Problem statement:
Please return all of the records that follow, exactly as written.

Material provided:
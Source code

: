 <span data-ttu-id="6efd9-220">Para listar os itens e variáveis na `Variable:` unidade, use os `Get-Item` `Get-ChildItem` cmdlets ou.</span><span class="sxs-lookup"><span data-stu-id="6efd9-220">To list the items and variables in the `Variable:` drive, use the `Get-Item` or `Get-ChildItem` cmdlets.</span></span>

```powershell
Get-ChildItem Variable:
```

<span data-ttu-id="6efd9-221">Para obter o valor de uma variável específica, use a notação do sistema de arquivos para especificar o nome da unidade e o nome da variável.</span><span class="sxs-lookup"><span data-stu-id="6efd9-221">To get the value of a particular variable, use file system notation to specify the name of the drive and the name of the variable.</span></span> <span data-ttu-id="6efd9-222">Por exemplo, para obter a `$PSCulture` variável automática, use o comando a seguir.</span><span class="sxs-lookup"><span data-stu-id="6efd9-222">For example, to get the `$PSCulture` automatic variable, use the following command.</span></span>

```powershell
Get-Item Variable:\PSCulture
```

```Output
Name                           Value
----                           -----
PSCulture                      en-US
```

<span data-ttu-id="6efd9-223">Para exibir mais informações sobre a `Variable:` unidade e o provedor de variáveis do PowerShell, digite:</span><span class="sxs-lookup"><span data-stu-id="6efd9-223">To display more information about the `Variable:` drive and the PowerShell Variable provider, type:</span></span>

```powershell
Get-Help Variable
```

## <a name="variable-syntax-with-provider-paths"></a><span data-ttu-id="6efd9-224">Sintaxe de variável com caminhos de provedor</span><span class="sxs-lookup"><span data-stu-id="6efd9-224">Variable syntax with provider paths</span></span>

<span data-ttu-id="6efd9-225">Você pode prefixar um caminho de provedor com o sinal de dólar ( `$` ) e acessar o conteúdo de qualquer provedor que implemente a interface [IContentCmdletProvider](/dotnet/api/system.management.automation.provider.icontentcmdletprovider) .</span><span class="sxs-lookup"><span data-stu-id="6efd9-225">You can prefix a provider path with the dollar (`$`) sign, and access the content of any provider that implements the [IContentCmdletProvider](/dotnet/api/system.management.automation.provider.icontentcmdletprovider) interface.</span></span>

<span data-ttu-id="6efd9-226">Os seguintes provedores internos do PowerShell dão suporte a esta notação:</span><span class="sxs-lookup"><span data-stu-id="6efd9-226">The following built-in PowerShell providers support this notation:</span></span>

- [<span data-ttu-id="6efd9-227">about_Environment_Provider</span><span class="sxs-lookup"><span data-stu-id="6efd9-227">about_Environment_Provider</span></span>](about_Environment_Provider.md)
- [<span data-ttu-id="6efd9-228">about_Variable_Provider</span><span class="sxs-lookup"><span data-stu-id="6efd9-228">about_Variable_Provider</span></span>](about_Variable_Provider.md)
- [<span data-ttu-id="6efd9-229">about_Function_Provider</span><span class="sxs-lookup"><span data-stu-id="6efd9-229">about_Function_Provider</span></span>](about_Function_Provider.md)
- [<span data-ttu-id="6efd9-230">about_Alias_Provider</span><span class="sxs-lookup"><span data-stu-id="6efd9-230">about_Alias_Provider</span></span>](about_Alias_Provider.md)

Problem solution:
Source code

: <span data-ttu-id="6efd9-220">Para listar os itens e variáveis na `Variable:` unidade, use os `Get-Item` `Get-ChildItem` cmdlets ou.</span><span class="sxs-lookup"><span data-stu-id="6efd9-220">To list the items and variables in the `Variable:` drive, use the `Get-Item` or `Get-ChildItem` cmdlets.</span></span>

```powershell
Get-ChildItem Variable:
```

<span data-ttu-id="6efd9-221">Para obter o valor de uma variável específica, use a notação do sistema de arquivos para especificar o nome da unidade e o nome da variável.</span><span class="sxs-lookup"><span data-stu-id="6efd9-221">To get the value of a particular variable, use file system notation to specify the name of the drive and the name of the variable.</span></span> <span data-ttu-id="6efd9-222">Por exemplo, para obter a `$PSCulture` variável automática, use o comando a seguir.</span><span class="sxs-lookup"><span data-stu-id="6efd9-222">For example, to get the `$PSCulture` automatic variable, use the following command.</span></span>

```powershell
Get-Item Variable:\PSCulture
```

```Output
Name                           Value
----                           -----
PSCulture                      en-US
```

<span data-ttu-id="6efd9-223">Para exibir mais informações sobre a `Variable:` unidade e o provedor de variáveis do PowerShell, digite:</span><span class="sxs-lookup"><span data-stu-id="6efd9-223">To display more information about the `Variable:` drive and the PowerShell Variable provider, type:</span></span>

```powershell
Get-Help Variable
```

## <a name="variable-syntax-with-provider-paths"></a><span data-ttu-id="6efd9-224">Sintaxe de variável com caminhos de provedor</span><span class="sxs-lookup"><span data-stu-id="6efd9-224">Variable syntax with provider paths</span></span>

<span data-ttu-id="6efd9-225">Você pode prefixar um caminho de provedor com o sinal de dólar ( `$` ) e acessar o conteúdo de qualquer provedor que implemente a interface [IContentCmdletProvider](/dotnet/api/system.management.automation.provider.icontentcmdletprovider) .</span><span class="sxs-lookup"><span data-stu-id="6efd9-225">You can prefix a provider path with the dollar (`$`) sign, and access the content of any provider that implements the [IContentCmdletProvider](/dotnet/api/system.management.automation.provider.icontentcmdletprovider) interface.</span></span>

<span data-ttu-id="6efd9-226">Os seguintes provedores internos do PowerShell dão suporte a esta notação:</span><span class="sxs-lookup"><span data-stu-id="6efd9-226">The following built-in PowerShell providers support this notation:</span></span>

- [<span data-ttu-id="6efd9-227">about_Environment_Provider</span><span class="sxs-lookup"><span data-stu-id="6efd9-227">about_Environment_Provider</span></span>](about_Environment_Provider.md)
- [<span data-ttu-id="6efd9-228">about_Variable_Provider</span><span class="sxs-lookup"><span data-stu-id="6efd9-228">about_Variable_Provider</span></span>](about_Variable_Provider.md)
- [<span data-ttu-id="6efd9-229">about_Function_Provider</span><span class="sxs-lookup"><span data-stu-id="6efd9-229">about_Function_Provider</span></span>](about_Function_Provider.md)
- [<span data-ttu-id="6efd9-230">about_Alias_Provider</span><span class="sxs-lookup"><span data-stu-id="6efd9-230">about_Alias_Provider</span></span>](about_Alias_Provider.md)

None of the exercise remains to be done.